[TASK TO COMPLETE]: Output every record exactly, apart from its images.

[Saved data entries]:
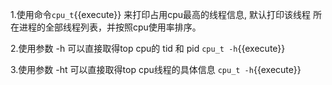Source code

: 1.使用命令`cpu_t`{{execute}} 来打印占用cpu最高的线程信息, 默认打印该线程
所在进程的全部线程列表，并按照cpu使用率排序。

2.使用参数 -h 可以直接取得top cpu的 tid 和 pid `cpu_t -h`{{execute}} 

3.使用参数 -ht 可以直接取得top cpu线程的具体信息 `cpu_t -h`{{execute}} 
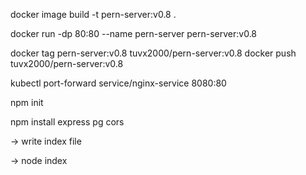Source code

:  docker image build -t pern-server:v0.8 .
 
 docker run -dp 80:80 --name pern-server  pern-server:v0.8


docker tag pern-server:v0.8 tuvx2000/pern-server:v0.8
docker push tuvx2000/pern-server:v0.8

kubectl port-forward service/nginx-service  8080:80

npm init

npm install express pg cors

-> write index file

-> node index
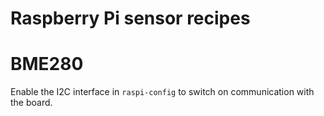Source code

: # Raspberry Pi sensor recipes

# BME280

Enable the I2C interface in ``raspi-config`` to switch on communication with
the board.
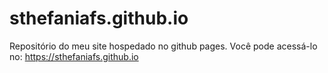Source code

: # sthefaniafs.github.io
Repositório do meu site hospedado no github pages. Você pode acessá-lo no:
https://sthefaniafs.github.io
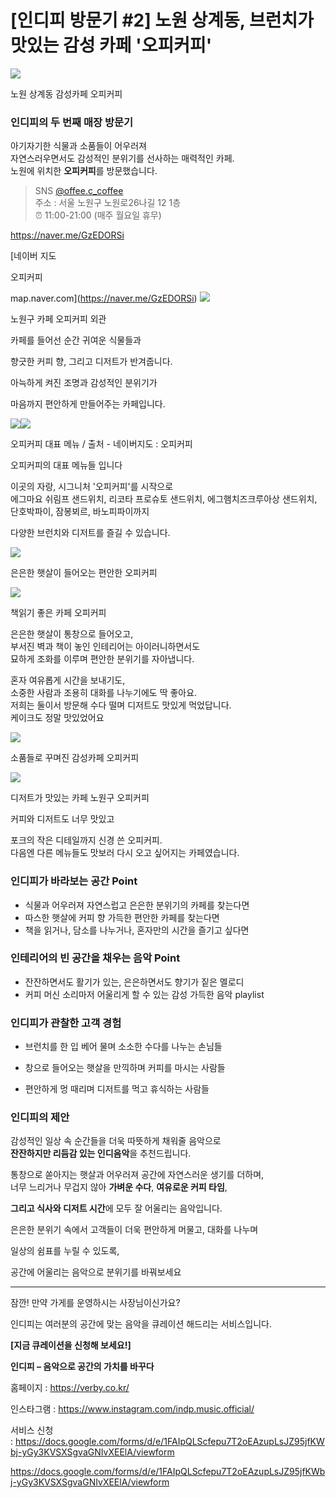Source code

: [인디피 방문기 #2] 노원 상계동, 브런치가 맛있는 감성 카페 '오피커피'
=
![](https://blog.kakaocdn.net/dn/diJaGX/btsOQI444iT/6Pyj3hKDkuvEjJxSu6K9s1/img.png)

노원 상계동 감성카페 오피커피

### **인디피의 두 번째 매장 방문기**

아기자기한 식물과 소품들이 어우러져  
자연스러우면서도 감성적인 분위기를 선사하는 매력적인 카페.  
노원에 위치한 **오피커피**를 방문했습니다.

> SNS [@offee.c\_coffee](https://www.instagram.com/ooffee.c_coffee/)  
>  주소 : 서울 노원구 노원로26나길 12 1층  
> ⏰ 11:00-21:00 (매주 월요일 휴무)

<https://naver.me/GzEDORSi>

[네이버 지도

오피커피

map.naver.com](https://naver.me/GzEDORSi)
![](https://blog.kakaocdn.net/dn/vVkQO/btsOQAlARse/CWNe39KzhPSvGVRliCIVKK/img.png)

노원구 카페 오피커피 외관

카페를 들어선 순간 귀여운 식물들과

향긋한 커피 향, 그리고 디저트가 반겨줍니다.

아늑하게 켜진 조명과 감성적인 분위기가

마음까지 편안하게 만들어주는 카페입니다.

![](https://blog.kakaocdn.net/dn/cZKlN9/btsOSTjaZ7P/KeGXUvl7Mhw1LPH0rKdKH1/img.png)![](https://blog.kakaocdn.net/dn/l2xpF/btsOR8nMUCA/JHcKVwGPwC3OkGXvguGp60/img.png)

오피커피 대표 메뉴 / 출처 - 네이버지도 : 오피커피

오피커피의 대표 메뉴들 입니다  
  
이곳의 자랑, 시그니처 '오피커피'를 시작으로  
에그마요 쉬림프 샌드위치, 리코타 프로슈토 샌드위치, 에그햄치즈크루아상 샌드위치,  
단호박파이, 잠봉뵈르, 바노피파이까지

다양한 브런치와 디저트를 즐길 수 있습니다.

![](https://blog.kakaocdn.net/dn/bgcq0v/btsOR8uy6Hl/u7R6rNs6jdaOkEHfcUJtN1/img.png)

은은한 햇살이 들어오는 편안한 오피커피

![](https://blog.kakaocdn.net/dn/sQfVC/btsORo5Nle6/QjtBlEfPRIIVGtCK4IOe80/img.png)

책읽기 좋은 카페 오피커피

은은한 햇살이 통창으로 들어오고,  
부서진 벽과 책이 놓인 인테리어는 아이러니하면서도  
묘하게 조화를 이루며 편안한 분위기를 자아냅니다.

혼자 여유롭게 시간을 보내기도,  
소중한 사람과 조용히 대화를 나누기에도 딱 좋아요.  
저희는 둘이서 방문해 수다 떨며 디저트도 맛있게 먹었답니다.  
케이크도 정말 맛있었어요

![](https://blog.kakaocdn.net/dn/bTI8zz/btsOSNXz07O/M6AMjzDYmLHzouvcsj0oV1/img.png)

소품들로 꾸며진 감성카페 오피커피

![](https://blog.kakaocdn.net/dn/LbjIp/btsOR7WIgaJ/LcM4jt1hvAS8HnEKhcZq70/img.png)

디저트가 맛있는 카페 노원구 오피커피

커피와 디저트도 너무 맛있고

포크의 작은 디테일까지 신경 쓴 오피커피.  
다음엔 다른 메뉴들도 맛보러 다시 오고 싶어지는 카페였습니다.

### **인디피가 바라보는 공간 Point**

- 식물과 어우러져 자연스럽고 은은한 분위기의 카페를 찾는다면  
- 따스한 햇살에 커피 향 가득한 편안한 카페를 찾는다면  
- 책을 읽거나, 담소를 나누거나, 혼자만의 시간을 즐기고 싶다면

### **인테리어의 빈 공간을 채우는 음악 Point**

- 잔잔하면서도 활기가 있는, 은은하면서도 향기가 짙은 멜로디  
- 커피 머신 소리마저 어울리게 할 수 있는 감성 가득한 음악 playlist

### **인디피가 관찰한 고객 경험**

- 브런치를 한 입 베어 물며 소소한 수다를 나누는 손님들

- 창으로 들어오는 햇살을 만끽하며 커피를 마시는 사람들

- 편안하게 멍 때리며 디저트를 먹고 휴식하는 사람들

### **인디피의 제안**

감성적인 일상 속 순간들을 더욱 따뜻하게 채워줄 음악으로  
**잔잔하지만 리듬감 있는 인디음악**을 추천드립니다.

통창으로 쏟아지는 햇살과 어우러져 공간에 자연스러운 생기를 더하며,  
너무 느리거나 무겁지 않아 **가벼운 수다**, **여유로운 커피 타임**,

**그리고 식사와 디저트 시간**에 모두 잘 어울리는 음악입니다.

은은한 분위기 속에서 고객들이 더욱 편안하게 머물고, 대화를 나누며

일상의 쉼표를 누릴 수 있도록,

공간에 어울리는 음악으로 분위기를 바꿔보세요

---

잠깐! 만약 가게를 운영하시는 사장님이신가요?

인디피는 여러분의 공간에 맞는 음악을 큐레이션 해드리는 서비스입니다.

**[지금 큐레이션을 신청해 보세요!]**

**인디피 – 음악으로 공간의 가치를 바꾸다**

홈페이지 : <https://verby.co.kr/>

인스타그램 : <https://www.instagram.com/indp.music.official/>

서비스 신청 : <https://docs.google.com/forms/d/e/1FAIpQLScfepu7T2oEAzupLsJZ95jfKWbj-yGy3KVSXSgvaGNIvXEElA/viewform>

<https://docs.google.com/forms/d/e/1FAIpQLScfepu7T2oEAzupLsJZ95jfKWbj-yGy3KVSXSgvaGNIvXEElA/viewform>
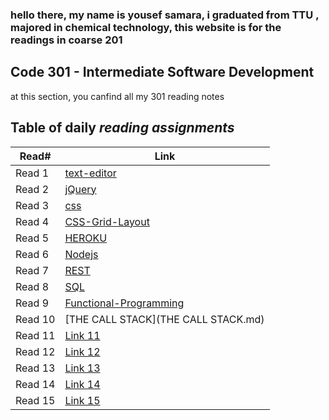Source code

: ### hello there, my name is yousef samara, i graduated from TTU , majored in chemical technology, this website is for the readings in coarse 201

## Code 301 - Intermediate Software Development

at this section, you canfind all my 301 reading notes

## Table of daily *reading assignments*

**Read#**  |  **Link** |
-----------|-----------
Read 1 | [text-editor](text-editor.md) |
Read 2 | [jQuery](jQuery.md) |
Read 3 | [css](css.md) |
Read 4 | [CSS-Grid-Layout](CSS-Grid-Layout.md) |
Read 5 | [HEROKU](HEROKU.md) |
Read 6 | [Nodejs](Nodejs.md) |
Read 7 | [REST](REST.md) |
Read 8 | [SQL](SQL.md) |
Read 9 | [Functional-Programming](Functional-Programming.md) |
Read 10 | [THE CALL STACK](THE CALL STACK.md) |
Read 11 | [Link 11](https://yousef-samaea.github.io/reading-notes/code301/class11) |
Read 12 | [Link 12](https://yousef-samaea.github.io/reading-notes/code301/class12) |
Read 13 | [Link 13](https://yousef-samaea.github.io/reading-notes/code301/class13) |
Read 14 | [Link 14](https://yousef-samaea.github.io/reading-notes/code301/class14a) |
Read 15 | [Link 15](https://yousef-samaea.github.io/reading-notes/code301/class15) |



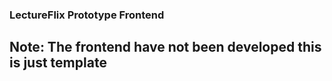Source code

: ### LectureFlix Prototype Frontend
## Note: The frontend have not been developed this is just template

[YOUR SOLUTION]:
Source code

: 1.使用命令`cpu_t`{{execute}} 来打印占用cpu最高的线程信息, 默认打印该线程
所在进程的全部线程列表，并按照cpu使用率排序。

2.使用参数 -h 可以直接取得top cpu的 tid 和 pid `cpu_t -h`{{execute}} 

3.使用参数 -ht 可以直接取得top cpu线程的具体信息 `cpu_t -h`{{execute}} 
Source code

:  docker image build -t pern-server:v0.8 .
 
 docker run -dp 80:80 --name pern-server  pern-server:v0.8


docker tag pern-server:v0.8 tuvx2000/pern-server:v0.8
docker push tuvx2000/pern-server:v0.8

kubectl port-forward service/nginx-service  8080:80

npm init

npm install express pg cors

-> write index file

-> node index
Source code

: # Raspberry Pi sensor recipes

# BME280

Enable the I2C interface in ``raspi-config`` to switch on communication with
the board.
Source code

: # sthefaniafs.github.io
Repositório do meu site hospedado no github pages. Você pode acessá-lo no:
https://sthefaniafs.github.io
Source code

: [인디피 방문기 #2] 노원 상계동, 브런치가 맛있는 감성 카페 '오피커피'
=
![](https://blog.kakaocdn.net/dn/diJaGX/btsOQI444iT/6Pyj3hKDkuvEjJxSu6K9s1/img.png)

노원 상계동 감성카페 오피커피

### **인디피의 두 번째 매장 방문기**

아기자기한 식물과 소품들이 어우러져  
자연스러우면서도 감성적인 분위기를 선사하는 매력적인 카페.  
노원에 위치한 **오피커피**를 방문했습니다.

> SNS [@offee.c\_coffee](https://www.instagram.com/ooffee.c_coffee/)  
>  주소 : 서울 노원구 노원로26나길 12 1층  
> ⏰ 11:00-21:00 (매주 월요일 휴무)

<https://naver.me/GzEDORSi>

[네이버 지도

오피커피

map.naver.com](https://naver.me/GzEDORSi)
![](https://blog.kakaocdn.net/dn/vVkQO/btsOQAlARse/CWNe39KzhPSvGVRliCIVKK/img.png)

노원구 카페 오피커피 외관

카페를 들어선 순간 귀여운 식물들과

향긋한 커피 향, 그리고 디저트가 반겨줍니다.

아늑하게 켜진 조명과 감성적인 분위기가

마음까지 편안하게 만들어주는 카페입니다.

![](https://blog.kakaocdn.net/dn/cZKlN9/btsOSTjaZ7P/KeGXUvl7Mhw1LPH0rKdKH1/img.png)![](https://blog.kakaocdn.net/dn/l2xpF/btsOR8nMUCA/JHcKVwGPwC3OkGXvguGp60/img.png)

오피커피 대표 메뉴 / 출처 - 네이버지도 : 오피커피

오피커피의 대표 메뉴들 입니다  
  
이곳의 자랑, 시그니처 '오피커피'를 시작으로  
에그마요 쉬림프 샌드위치, 리코타 프로슈토 샌드위치, 에그햄치즈크루아상 샌드위치,  
단호박파이, 잠봉뵈르, 바노피파이까지

다양한 브런치와 디저트를 즐길 수 있습니다.

![](https://blog.kakaocdn.net/dn/bgcq0v/btsOR8uy6Hl/u7R6rNs6jdaOkEHfcUJtN1/img.png)

은은한 햇살이 들어오는 편안한 오피커피

![](https://blog.kakaocdn.net/dn/sQfVC/btsORo5Nle6/QjtBlEfPRIIVGtCK4IOe80/img.png)

책읽기 좋은 카페 오피커피

은은한 햇살이 통창으로 들어오고,  
부서진 벽과 책이 놓인 인테리어는 아이러니하면서도  
묘하게 조화를 이루며 편안한 분위기를 자아냅니다.

혼자 여유롭게 시간을 보내기도,  
소중한 사람과 조용히 대화를 나누기에도 딱 좋아요.  
저희는 둘이서 방문해 수다 떨며 디저트도 맛있게 먹었답니다.  
케이크도 정말 맛있었어요

![](https://blog.kakaocdn.net/dn/bTI8zz/btsOSNXz07O/M6AMjzDYmLHzouvcsj0oV1/img.png)

소품들로 꾸며진 감성카페 오피커피

![](https://blog.kakaocdn.net/dn/LbjIp/btsOR7WIgaJ/LcM4jt1hvAS8HnEKhcZq70/img.png)

디저트가 맛있는 카페 노원구 오피커피

커피와 디저트도 너무 맛있고

포크의 작은 디테일까지 신경 쓴 오피커피.  
다음엔 다른 메뉴들도 맛보러 다시 오고 싶어지는 카페였습니다.

### **인디피가 바라보는 공간 Point**

- 식물과 어우러져 자연스럽고 은은한 분위기의 카페를 찾는다면  
- 따스한 햇살에 커피 향 가득한 편안한 카페를 찾는다면  
- 책을 읽거나, 담소를 나누거나, 혼자만의 시간을 즐기고 싶다면

### **인테리어의 빈 공간을 채우는 음악 Point**

- 잔잔하면서도 활기가 있는, 은은하면서도 향기가 짙은 멜로디  
- 커피 머신 소리마저 어울리게 할 수 있는 감성 가득한 음악 playlist

### **인디피가 관찰한 고객 경험**

- 브런치를 한 입 베어 물며 소소한 수다를 나누는 손님들

- 창으로 들어오는 햇살을 만끽하며 커피를 마시는 사람들

- 편안하게 멍 때리며 디저트를 먹고 휴식하는 사람들

### **인디피의 제안**

감성적인 일상 속 순간들을 더욱 따뜻하게 채워줄 음악으로  
**잔잔하지만 리듬감 있는 인디음악**을 추천드립니다.

통창으로 쏟아지는 햇살과 어우러져 공간에 자연스러운 생기를 더하며,  
너무 느리거나 무겁지 않아 **가벼운 수다**, **여유로운 커피 타임**,

**그리고 식사와 디저트 시간**에 모두 잘 어울리는 음악입니다.

은은한 분위기 속에서 고객들이 더욱 편안하게 머물고, 대화를 나누며

일상의 쉼표를 누릴 수 있도록,

공간에 어울리는 음악으로 분위기를 바꿔보세요

---

잠깐! 만약 가게를 운영하시는 사장님이신가요?

인디피는 여러분의 공간에 맞는 음악을 큐레이션 해드리는 서비스입니다.

**[지금 큐레이션을 신청해 보세요!]**

**인디피 – 음악으로 공간의 가치를 바꾸다**

홈페이지 : <https://verby.co.kr/>

인스타그램 : <https://www.instagram.com/indp.music.official/>

서비스 신청 : <https://docs.google.com/forms/d/e/1FAIpQLScfepu7T2oEAzupLsJZ95jfKWbj-yGy3KVSXSgvaGNIvXEElA/viewform>

<https://docs.google.com/forms/d/e/1FAIpQLScfepu7T2oEAzupLsJZ95jfKWbj-yGy3KVSXSgvaGNIvXEElA/viewform>
Source code

: ### hello there, my name is yousef samara, i graduated from TTU , majored in chemical technology, this website is for the readings in coarse 201

## Code 301 - Intermediate Software Development

at this section, you canfind all my 301 reading notes

## Table of daily *reading assignments*

**Read#**  |  **Link** |
-----------|-----------
Read 1 | [text-editor](text-editor.md) |
Read 2 | [jQuery](jQuery.md) |
Read 3 | [css](css.md) |
Read 4 | [CSS-Grid-Layout](CSS-Grid-Layout.md) |
Read 5 | [HEROKU](HEROKU.md) |
Read 6 | [Nodejs](Nodejs.md) |
Read 7 | [REST](REST.md) |
Read 8 | [SQL](SQL.md) |
Read 9 | [Functional-Programming](Functional-Programming.md) |
Read 10 | [THE CALL STACK](THE CALL STACK.md) |
Read 11 | [Link 11](https://yousef-samaea.github.io/reading-notes/code301/class11) |
Read 12 | [Link 12](https://yousef-samaea.github.io/reading-notes/code301/class12) |
Read 13 | [Link 13](https://yousef-samaea.github.io/reading-notes/code301/class13) |
Read 14 | [Link 14](https://yousef-samaea.github.io/reading-notes/code301/class14a) |
Read 15 | [Link 15](https://yousef-samaea.github.io/reading-notes/code301/class15) |



Source code

: ### LectureFlix Prototype Frontend
## Note: The frontend have not been developed this is just template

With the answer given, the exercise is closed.